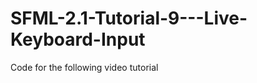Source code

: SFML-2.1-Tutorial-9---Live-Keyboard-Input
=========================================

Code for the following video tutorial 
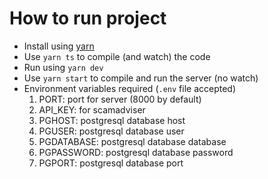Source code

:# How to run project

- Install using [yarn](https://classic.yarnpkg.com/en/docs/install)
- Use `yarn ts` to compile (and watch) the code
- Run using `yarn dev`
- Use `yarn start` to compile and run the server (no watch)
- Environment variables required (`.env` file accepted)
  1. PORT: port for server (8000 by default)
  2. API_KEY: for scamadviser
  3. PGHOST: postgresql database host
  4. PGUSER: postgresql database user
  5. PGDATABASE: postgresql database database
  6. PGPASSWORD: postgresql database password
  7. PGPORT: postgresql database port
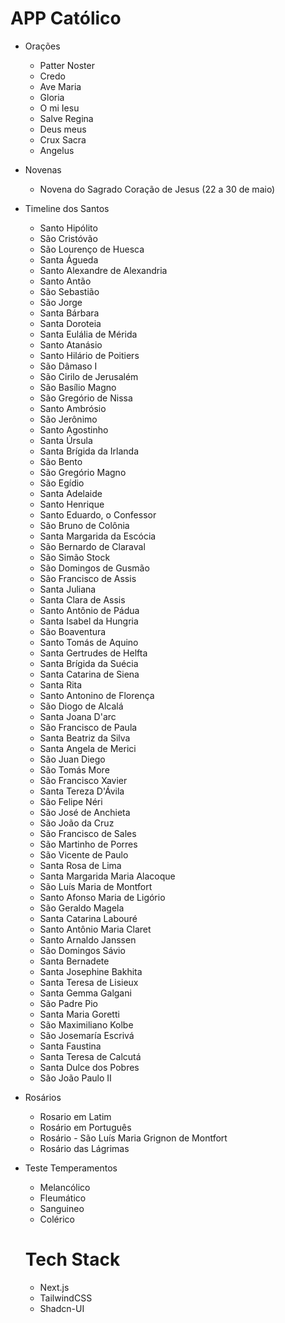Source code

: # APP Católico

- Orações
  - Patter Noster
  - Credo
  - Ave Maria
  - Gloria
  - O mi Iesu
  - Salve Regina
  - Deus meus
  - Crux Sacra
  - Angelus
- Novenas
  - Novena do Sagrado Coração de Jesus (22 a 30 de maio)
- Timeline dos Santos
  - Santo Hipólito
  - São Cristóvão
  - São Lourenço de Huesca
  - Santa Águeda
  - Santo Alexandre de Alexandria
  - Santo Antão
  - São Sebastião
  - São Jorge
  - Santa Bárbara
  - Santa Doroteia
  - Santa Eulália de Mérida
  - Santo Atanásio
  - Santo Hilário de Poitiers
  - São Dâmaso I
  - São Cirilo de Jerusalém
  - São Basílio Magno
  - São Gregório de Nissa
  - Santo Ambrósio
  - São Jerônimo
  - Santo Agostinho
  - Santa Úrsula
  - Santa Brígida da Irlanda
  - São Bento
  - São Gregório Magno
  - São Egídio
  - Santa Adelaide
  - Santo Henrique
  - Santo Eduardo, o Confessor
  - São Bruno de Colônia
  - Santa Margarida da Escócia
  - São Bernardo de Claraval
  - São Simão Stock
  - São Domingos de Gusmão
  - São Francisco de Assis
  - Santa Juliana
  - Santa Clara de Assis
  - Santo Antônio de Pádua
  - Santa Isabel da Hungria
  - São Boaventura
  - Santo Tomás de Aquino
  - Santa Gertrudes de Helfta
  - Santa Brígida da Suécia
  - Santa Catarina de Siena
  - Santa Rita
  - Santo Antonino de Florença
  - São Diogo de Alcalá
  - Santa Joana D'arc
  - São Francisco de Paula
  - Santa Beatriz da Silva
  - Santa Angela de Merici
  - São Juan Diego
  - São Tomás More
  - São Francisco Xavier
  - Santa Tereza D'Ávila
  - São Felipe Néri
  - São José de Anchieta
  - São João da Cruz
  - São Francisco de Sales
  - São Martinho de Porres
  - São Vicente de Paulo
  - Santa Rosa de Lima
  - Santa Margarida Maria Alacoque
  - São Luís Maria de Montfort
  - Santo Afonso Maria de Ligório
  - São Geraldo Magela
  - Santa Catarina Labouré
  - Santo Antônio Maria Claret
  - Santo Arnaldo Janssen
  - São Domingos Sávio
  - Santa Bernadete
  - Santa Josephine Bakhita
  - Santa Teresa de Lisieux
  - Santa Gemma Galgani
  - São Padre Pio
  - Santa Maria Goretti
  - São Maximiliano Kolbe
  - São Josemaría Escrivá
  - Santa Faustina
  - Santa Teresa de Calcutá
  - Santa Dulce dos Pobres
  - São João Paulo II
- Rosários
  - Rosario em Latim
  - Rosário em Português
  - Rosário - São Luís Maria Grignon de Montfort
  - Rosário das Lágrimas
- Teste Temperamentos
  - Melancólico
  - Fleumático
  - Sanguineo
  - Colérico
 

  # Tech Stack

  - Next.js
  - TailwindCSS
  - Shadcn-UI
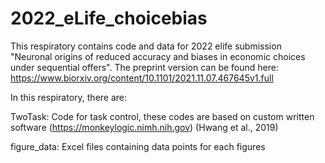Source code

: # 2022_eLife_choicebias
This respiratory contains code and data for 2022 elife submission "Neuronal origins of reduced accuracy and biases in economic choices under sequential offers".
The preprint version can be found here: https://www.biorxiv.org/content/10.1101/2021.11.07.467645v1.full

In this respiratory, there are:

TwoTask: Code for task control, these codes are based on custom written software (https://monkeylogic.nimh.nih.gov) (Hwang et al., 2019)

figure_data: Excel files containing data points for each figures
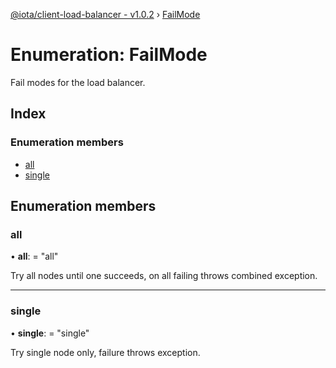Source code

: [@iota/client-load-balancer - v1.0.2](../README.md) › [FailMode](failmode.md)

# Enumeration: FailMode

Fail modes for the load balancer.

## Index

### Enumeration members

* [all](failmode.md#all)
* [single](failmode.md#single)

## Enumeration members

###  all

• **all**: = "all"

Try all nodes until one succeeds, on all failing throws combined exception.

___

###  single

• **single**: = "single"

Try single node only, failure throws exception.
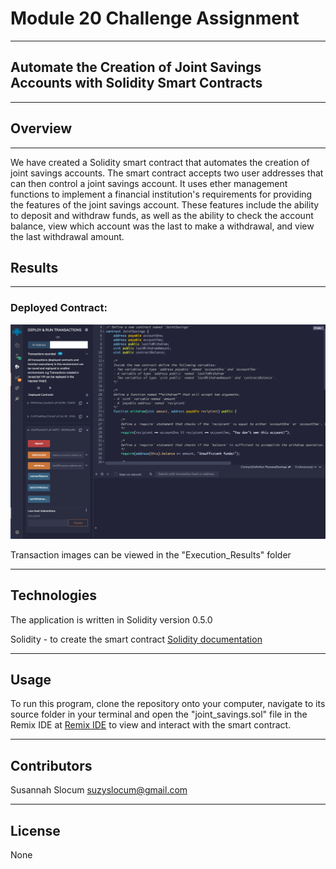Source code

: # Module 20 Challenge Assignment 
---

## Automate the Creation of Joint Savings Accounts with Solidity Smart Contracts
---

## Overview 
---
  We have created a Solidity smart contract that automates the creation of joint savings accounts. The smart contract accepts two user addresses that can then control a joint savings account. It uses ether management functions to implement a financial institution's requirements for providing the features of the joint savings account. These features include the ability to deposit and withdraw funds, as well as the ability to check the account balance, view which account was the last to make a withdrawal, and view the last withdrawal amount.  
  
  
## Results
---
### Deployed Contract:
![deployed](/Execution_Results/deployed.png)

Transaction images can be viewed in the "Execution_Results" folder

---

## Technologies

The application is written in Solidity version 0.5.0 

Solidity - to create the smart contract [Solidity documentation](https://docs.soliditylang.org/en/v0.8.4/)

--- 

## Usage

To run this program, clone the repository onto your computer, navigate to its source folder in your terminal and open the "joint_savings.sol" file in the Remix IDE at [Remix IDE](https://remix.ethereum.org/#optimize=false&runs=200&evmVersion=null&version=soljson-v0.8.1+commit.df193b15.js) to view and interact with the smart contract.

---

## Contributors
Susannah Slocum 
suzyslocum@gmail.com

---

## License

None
---
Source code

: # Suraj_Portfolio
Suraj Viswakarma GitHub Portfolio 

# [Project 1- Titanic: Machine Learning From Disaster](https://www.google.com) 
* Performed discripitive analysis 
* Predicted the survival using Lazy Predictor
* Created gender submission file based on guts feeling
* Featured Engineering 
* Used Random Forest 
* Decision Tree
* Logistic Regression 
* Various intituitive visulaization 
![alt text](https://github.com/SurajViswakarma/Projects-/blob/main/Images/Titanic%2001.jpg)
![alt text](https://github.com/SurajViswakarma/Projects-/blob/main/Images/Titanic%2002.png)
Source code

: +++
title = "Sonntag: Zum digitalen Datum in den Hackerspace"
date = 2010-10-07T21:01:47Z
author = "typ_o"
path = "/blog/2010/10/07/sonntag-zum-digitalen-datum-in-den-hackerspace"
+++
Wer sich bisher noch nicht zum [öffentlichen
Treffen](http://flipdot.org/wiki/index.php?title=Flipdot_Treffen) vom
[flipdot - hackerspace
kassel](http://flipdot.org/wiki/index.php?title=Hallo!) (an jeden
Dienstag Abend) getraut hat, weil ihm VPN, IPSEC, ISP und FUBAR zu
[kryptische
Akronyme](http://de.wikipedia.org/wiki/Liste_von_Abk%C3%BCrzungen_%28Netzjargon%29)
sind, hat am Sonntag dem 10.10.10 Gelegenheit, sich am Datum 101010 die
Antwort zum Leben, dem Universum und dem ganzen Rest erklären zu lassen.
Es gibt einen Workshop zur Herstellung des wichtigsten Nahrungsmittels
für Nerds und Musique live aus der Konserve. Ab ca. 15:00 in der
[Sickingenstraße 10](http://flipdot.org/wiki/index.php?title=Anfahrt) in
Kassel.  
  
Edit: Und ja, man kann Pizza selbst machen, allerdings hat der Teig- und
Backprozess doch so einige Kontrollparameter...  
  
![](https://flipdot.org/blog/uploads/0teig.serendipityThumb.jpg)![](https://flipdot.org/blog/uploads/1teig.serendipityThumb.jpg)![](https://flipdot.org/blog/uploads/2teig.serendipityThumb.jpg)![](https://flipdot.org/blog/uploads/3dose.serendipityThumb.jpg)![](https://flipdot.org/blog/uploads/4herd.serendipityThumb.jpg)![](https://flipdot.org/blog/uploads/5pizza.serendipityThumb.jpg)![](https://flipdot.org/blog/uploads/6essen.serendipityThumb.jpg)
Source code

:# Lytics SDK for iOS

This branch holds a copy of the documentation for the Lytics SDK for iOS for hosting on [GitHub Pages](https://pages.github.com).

EXERCISE DESCRIPTION: Only the lines above from the line with "- Ave Maria" to the line with "- Santa Joana D'arc", those two lines included, should be reproduced exactly.

SOLUTION TO THIS EXERCISE:
  - Ave Maria
  - Gloria
  - O mi Iesu
  - Salve Regina
  - Deus meus
  - Crux Sacra
  - Angelus
- Novenas
  - Novena do Sagrado Coração de Jesus (22 a 30 de maio)
- Timeline dos Santos
  - Santo Hipólito
  - São Cristóvão
  - São Lourenço de Huesca
  - Santa Águeda
  - Santo Alexandre de Alexandria
  - Santo Antão
  - São Sebastião
  - São Jorge
  - Santa Bárbara
  - Santa Doroteia
  - Santa Eulália de Mérida
  - Santo Atanásio
  - Santo Hilário de Poitiers
  - São Dâmaso I
  - São Cirilo de Jerusalém
  - São Basílio Magno
  - São Gregório de Nissa
  - Santo Ambrósio
  - São Jerônimo
  - Santo Agostinho
  - Santa Úrsula
  - Santa Brígida da Irlanda
  - São Bento
  - São Gregório Magno
  - São Egídio
  - Santa Adelaide
  - Santo Henrique
  - Santo Eduardo, o Confessor
  - São Bruno de Colônia
  - Santa Margarida da Escócia
  - São Bernardo de Claraval
  - São Simão Stock
  - São Domingos de Gusmão
  - São Francisco de Assis
  - Santa Juliana
  - Santa Clara de Assis
  - Santo Antônio de Pádua
  - Santa Isabel da Hungria
  - São Boaventura
  - Santo Tomás de Aquino
  - Santa Gertrudes de Helfta
  - Santa Brígida da Suécia
  - Santa Catarina de Siena
  - Santa Rita
  - Santo Antonino de Florença
  - São Diogo de Alcalá
  - Santa Joana D'arc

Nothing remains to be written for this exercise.